Saved entries:
********************

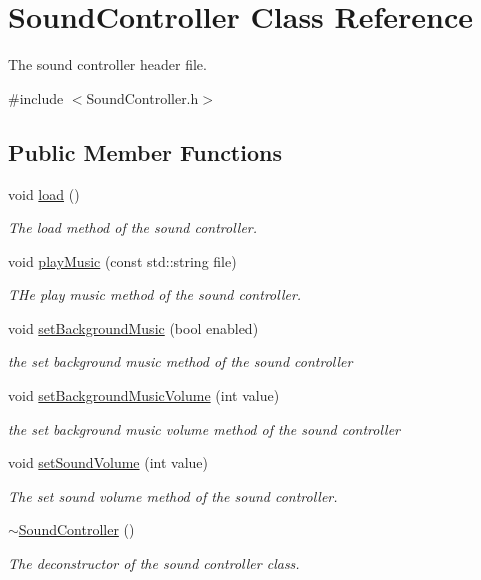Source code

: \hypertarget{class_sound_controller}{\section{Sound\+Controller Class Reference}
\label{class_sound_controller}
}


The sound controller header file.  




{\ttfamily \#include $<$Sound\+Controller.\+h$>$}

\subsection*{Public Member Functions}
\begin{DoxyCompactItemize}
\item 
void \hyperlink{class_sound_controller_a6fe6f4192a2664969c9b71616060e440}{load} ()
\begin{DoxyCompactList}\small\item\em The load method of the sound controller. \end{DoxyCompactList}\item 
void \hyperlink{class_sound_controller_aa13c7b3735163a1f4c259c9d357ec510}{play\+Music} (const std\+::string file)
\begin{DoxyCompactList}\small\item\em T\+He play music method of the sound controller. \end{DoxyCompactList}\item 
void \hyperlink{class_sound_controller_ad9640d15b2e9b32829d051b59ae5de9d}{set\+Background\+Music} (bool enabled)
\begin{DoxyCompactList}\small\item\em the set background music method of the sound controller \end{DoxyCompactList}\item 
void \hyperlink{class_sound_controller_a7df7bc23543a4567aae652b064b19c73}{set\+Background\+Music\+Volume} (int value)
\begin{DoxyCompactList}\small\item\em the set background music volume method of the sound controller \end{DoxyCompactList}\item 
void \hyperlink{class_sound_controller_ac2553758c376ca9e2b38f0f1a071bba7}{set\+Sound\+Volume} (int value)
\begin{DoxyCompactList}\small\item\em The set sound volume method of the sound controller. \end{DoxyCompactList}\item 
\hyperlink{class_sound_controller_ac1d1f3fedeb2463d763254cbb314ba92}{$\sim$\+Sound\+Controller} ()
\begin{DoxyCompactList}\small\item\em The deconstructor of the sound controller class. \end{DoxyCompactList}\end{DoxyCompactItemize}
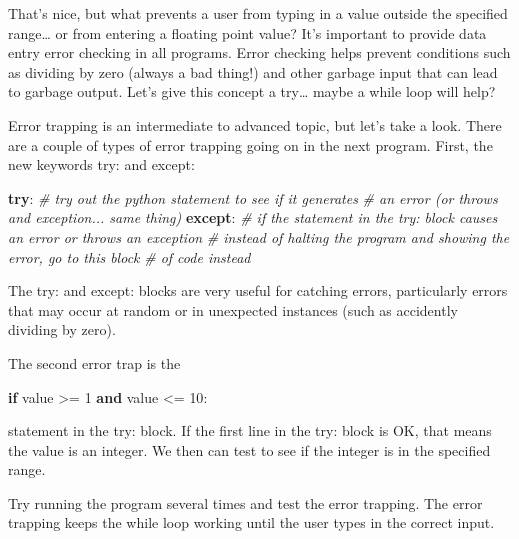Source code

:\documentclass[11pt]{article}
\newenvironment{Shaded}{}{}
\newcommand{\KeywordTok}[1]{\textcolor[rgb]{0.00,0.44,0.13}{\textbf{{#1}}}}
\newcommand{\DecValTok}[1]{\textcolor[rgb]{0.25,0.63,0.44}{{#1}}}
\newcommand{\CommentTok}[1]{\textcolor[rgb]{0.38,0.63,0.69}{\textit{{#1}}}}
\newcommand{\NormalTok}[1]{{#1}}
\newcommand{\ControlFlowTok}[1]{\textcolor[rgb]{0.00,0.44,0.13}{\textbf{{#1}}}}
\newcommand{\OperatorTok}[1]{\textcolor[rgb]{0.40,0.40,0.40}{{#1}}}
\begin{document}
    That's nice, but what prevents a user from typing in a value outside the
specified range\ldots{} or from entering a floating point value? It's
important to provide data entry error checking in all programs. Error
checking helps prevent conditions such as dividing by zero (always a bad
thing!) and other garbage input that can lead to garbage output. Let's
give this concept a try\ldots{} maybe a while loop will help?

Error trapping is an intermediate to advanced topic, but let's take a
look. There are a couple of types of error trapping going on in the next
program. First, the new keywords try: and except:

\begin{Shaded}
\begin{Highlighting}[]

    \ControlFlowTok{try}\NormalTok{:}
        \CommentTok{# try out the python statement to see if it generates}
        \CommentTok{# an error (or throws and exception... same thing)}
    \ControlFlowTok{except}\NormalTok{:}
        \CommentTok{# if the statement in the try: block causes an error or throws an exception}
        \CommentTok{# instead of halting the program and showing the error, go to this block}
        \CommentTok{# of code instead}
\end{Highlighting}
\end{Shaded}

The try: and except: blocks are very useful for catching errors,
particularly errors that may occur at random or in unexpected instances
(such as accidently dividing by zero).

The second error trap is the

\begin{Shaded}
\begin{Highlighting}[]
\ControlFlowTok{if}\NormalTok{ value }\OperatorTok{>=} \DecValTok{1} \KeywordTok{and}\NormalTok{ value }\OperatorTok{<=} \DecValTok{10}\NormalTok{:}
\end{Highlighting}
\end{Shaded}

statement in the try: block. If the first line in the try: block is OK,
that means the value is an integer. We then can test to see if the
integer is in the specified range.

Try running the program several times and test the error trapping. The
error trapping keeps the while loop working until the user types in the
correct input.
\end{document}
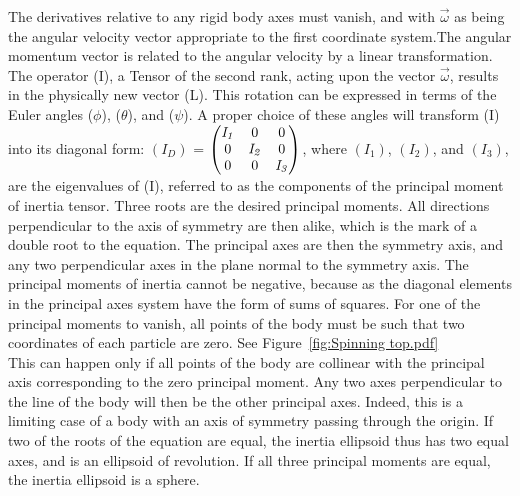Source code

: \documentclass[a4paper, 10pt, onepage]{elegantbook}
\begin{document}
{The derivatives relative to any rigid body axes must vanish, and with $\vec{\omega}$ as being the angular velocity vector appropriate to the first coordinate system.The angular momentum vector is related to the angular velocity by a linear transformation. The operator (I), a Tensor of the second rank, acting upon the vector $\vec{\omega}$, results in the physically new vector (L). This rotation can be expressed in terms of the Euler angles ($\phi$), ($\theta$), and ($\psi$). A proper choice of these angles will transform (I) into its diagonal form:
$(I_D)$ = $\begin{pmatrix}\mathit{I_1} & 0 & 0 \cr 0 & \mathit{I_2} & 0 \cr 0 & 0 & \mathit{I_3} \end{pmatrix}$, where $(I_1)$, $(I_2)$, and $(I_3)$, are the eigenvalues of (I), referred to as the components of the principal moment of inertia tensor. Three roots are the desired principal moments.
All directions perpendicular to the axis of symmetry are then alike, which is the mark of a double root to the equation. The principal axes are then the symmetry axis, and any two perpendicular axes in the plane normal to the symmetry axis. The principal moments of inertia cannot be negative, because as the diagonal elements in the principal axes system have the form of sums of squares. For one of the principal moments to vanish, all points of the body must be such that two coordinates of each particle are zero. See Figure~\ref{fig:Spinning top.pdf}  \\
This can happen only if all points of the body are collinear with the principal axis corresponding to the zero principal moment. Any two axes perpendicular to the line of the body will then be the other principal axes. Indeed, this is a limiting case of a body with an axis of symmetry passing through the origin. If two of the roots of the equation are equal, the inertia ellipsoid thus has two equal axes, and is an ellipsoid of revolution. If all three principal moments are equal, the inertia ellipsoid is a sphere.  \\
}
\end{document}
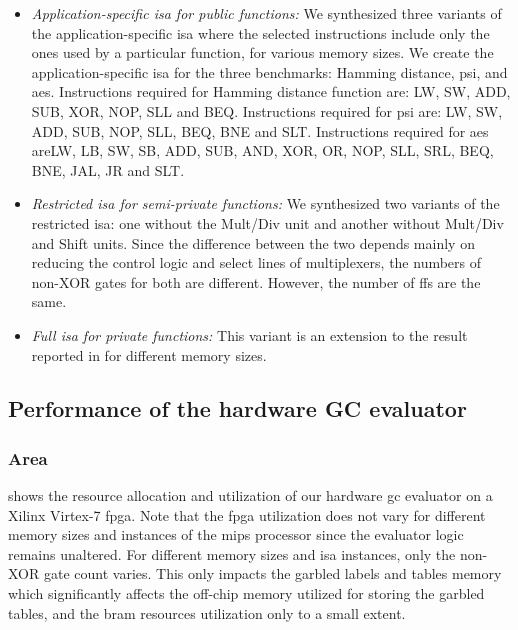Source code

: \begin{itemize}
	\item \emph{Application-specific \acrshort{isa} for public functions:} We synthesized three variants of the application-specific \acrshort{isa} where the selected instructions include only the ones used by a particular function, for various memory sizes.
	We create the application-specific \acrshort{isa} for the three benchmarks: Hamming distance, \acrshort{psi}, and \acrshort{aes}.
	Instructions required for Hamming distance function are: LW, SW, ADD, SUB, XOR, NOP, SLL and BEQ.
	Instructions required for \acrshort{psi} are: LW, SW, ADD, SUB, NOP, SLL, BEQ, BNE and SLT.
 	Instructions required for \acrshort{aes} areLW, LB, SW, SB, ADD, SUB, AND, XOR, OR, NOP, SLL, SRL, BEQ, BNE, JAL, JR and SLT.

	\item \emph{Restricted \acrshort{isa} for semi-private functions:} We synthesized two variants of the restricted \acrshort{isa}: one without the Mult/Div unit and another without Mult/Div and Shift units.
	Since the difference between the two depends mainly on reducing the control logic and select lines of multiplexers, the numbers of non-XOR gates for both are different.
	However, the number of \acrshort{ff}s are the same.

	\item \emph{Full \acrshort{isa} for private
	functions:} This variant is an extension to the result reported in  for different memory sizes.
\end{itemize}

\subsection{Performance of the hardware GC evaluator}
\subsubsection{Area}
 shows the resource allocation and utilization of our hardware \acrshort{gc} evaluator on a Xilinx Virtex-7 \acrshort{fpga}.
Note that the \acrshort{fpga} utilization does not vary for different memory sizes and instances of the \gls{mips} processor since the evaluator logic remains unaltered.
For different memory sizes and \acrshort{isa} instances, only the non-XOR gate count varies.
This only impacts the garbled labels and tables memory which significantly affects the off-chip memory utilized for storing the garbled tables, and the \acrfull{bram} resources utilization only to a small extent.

********************

What number of lines in the data contain the word "textbf"? Give the number and nothing else.

2